Gamble was aware of the prospect of his potential motions before entering the plea but explicitly told the district court that he had no further questions for his counsel or the court before pleading guilty. United States v. Mayweather F.3d 498, 506 (9th Cir. 2010) (holding that the defendant did not have a fair and just reason for withdrawing his guilty plea when the defendant was aware of the prospect of making a suppression motion prior to entering his plea and did not voice his displeasure wit h his counsel’s failure to file the motion during the Rule 11 proceeding). Further, the court did not abuse its discretion in concluding that, even if Gamble was unaware that he could still litigate these issues during trial, “[f]or a reasonable defendant in Gamble’s position, it would not have moved the needle to know that these arguments still could be raised by the very same trial *4 counsel who the defendant knew was making the affirmative, tactical decision not to raise them.” See Davis , 428 F.3d at 808 (holding that a defendant need only show that counsel’s gross mischaracterization could have motivated the plea decision to establish a fair and just reason for plea withdrawal).

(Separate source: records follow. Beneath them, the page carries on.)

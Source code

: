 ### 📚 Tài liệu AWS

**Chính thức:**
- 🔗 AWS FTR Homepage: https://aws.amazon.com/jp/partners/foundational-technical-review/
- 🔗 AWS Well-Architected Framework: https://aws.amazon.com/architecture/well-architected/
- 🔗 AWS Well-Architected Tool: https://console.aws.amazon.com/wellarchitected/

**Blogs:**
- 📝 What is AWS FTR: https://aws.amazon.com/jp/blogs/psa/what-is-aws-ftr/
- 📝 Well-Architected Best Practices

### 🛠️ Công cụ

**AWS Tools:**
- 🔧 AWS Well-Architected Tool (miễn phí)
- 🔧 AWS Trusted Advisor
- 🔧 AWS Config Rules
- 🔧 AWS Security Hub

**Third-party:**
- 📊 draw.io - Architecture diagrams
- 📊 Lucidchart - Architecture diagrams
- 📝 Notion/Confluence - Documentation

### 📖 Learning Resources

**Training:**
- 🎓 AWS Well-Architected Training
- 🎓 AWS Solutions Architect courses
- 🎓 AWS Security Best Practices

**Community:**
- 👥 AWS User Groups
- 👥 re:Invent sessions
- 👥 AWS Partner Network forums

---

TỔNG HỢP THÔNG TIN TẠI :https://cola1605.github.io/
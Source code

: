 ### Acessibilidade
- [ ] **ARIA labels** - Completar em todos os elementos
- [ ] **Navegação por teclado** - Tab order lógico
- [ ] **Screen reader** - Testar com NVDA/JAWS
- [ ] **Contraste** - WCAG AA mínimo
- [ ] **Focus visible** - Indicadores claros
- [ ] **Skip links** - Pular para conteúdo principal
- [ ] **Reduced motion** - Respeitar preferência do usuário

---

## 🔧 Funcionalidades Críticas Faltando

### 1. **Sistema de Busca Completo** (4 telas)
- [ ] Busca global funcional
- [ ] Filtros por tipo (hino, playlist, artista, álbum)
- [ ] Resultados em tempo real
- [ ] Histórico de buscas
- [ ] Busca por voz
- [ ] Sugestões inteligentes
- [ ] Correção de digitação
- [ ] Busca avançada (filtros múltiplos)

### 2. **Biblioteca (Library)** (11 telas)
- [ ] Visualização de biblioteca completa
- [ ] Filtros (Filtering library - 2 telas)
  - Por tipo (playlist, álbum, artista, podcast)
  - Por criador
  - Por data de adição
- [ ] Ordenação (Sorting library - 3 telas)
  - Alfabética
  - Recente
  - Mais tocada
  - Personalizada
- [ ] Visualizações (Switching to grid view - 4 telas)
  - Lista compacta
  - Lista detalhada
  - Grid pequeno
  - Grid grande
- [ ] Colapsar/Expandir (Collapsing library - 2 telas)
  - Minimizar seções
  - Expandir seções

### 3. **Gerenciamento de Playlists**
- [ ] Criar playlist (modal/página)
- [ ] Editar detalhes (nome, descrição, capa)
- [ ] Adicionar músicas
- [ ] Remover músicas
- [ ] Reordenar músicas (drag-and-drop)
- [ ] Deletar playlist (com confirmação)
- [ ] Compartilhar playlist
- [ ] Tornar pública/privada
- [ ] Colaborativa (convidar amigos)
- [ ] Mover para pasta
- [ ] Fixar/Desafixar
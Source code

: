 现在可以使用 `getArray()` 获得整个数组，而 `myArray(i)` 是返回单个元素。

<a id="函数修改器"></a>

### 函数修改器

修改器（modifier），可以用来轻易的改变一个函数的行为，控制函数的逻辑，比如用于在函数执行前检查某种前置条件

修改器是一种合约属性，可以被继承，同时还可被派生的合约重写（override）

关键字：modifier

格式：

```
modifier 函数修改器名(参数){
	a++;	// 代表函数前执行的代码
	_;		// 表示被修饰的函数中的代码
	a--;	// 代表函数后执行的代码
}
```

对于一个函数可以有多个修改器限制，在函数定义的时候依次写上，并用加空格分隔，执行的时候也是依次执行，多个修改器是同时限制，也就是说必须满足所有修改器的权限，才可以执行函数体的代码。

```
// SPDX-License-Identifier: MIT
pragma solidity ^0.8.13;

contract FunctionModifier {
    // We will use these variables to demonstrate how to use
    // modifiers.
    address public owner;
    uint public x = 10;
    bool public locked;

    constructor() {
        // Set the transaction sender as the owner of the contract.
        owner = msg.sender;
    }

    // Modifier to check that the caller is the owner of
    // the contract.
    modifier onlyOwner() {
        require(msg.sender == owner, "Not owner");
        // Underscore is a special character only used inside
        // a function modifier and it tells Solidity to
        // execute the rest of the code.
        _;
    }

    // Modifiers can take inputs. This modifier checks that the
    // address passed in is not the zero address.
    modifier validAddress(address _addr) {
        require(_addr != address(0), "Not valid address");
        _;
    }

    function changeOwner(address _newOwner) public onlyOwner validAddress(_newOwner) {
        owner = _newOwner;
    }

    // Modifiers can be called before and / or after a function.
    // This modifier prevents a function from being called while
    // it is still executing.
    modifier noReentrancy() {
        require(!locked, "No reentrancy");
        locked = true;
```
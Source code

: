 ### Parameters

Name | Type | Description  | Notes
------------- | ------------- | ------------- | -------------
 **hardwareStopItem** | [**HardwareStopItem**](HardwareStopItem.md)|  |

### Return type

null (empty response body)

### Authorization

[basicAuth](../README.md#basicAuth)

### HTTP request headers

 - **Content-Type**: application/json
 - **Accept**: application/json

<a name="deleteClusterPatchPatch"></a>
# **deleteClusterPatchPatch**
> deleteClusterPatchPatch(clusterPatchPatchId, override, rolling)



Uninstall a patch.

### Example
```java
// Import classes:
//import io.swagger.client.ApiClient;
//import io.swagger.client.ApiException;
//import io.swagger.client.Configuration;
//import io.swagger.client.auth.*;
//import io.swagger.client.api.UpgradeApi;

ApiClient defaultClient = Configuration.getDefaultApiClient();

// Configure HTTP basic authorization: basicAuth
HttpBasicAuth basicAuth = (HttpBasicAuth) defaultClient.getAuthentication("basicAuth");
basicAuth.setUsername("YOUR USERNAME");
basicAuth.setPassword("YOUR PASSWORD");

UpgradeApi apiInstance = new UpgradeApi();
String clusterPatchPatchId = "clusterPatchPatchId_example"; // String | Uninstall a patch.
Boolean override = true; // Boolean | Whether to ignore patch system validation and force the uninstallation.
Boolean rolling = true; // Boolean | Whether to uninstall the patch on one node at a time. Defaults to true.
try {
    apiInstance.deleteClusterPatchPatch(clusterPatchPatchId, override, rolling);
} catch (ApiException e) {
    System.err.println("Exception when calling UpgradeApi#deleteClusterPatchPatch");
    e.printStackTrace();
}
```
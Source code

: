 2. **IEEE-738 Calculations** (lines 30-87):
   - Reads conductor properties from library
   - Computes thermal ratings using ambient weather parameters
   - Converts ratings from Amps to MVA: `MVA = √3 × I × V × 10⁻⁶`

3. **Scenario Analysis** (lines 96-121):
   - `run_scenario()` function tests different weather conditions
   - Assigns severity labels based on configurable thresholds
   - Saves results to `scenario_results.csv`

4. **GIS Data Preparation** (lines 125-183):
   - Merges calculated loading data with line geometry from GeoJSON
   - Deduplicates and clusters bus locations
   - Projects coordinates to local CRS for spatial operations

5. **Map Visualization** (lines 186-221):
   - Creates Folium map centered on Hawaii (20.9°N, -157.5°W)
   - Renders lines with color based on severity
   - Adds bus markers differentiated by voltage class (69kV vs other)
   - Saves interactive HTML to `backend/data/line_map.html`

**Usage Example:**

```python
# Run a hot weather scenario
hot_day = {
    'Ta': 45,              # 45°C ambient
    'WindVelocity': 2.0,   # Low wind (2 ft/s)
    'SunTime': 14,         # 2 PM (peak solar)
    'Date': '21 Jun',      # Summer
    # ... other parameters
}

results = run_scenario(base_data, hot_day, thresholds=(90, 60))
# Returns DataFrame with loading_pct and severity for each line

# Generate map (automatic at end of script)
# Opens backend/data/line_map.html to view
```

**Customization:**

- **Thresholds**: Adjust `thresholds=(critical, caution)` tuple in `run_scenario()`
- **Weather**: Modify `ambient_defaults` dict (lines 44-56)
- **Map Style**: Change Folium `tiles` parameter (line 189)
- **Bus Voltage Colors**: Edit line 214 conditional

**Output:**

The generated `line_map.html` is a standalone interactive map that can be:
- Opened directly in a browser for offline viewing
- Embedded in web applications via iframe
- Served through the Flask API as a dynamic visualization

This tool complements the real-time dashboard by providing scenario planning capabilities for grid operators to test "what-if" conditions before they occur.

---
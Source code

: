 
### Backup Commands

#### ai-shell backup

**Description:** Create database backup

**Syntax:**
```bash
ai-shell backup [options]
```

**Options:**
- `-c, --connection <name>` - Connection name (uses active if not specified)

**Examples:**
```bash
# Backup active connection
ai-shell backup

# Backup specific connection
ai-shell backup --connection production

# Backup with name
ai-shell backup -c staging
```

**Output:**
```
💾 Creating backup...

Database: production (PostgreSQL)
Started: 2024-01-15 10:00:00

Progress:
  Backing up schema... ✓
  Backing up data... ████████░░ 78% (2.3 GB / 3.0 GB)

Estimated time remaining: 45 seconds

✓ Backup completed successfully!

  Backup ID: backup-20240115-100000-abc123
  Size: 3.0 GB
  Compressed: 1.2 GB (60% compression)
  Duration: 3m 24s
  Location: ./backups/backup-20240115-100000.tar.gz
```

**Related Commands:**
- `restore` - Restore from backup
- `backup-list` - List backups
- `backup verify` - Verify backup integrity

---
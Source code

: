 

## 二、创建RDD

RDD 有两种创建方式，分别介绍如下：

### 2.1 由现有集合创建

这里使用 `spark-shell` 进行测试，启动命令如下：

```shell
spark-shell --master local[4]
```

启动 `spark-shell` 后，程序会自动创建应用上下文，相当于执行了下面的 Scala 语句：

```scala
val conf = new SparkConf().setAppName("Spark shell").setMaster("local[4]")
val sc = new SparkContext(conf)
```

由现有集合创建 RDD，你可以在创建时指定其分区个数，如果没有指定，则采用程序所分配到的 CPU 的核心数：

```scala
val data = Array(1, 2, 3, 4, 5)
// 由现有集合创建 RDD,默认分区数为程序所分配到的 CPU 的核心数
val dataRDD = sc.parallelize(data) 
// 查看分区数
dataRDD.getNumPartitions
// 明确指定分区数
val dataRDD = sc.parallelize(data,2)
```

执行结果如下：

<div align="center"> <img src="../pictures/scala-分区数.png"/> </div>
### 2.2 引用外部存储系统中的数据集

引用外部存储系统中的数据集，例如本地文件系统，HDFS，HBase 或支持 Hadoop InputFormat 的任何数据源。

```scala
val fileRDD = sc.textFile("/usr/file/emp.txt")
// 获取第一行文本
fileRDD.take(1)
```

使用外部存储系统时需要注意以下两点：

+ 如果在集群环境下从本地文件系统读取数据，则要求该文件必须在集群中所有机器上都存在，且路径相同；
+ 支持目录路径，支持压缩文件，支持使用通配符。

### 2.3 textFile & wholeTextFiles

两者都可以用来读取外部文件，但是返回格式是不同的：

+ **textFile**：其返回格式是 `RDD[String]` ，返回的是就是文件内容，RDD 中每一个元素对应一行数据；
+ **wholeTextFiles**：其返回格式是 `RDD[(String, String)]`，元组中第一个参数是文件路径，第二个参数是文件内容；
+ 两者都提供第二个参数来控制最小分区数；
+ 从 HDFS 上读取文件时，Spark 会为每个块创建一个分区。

2. Gamble agrees that this Court’s recent holding in United States v. Duarte , 137 F.4th 743 (9th Cir. 2025) (en banc), forecloses his challenge to the indictment.
AFFIRMED.
[*] This disposition is not appropriate for publication and is not precedent except as provided by Ninth Circuit Rule 36-3.
[**] The panel unanimously concludes this case is suitable for decision without oral argument. Fed. R. App. P. 34(a)(2).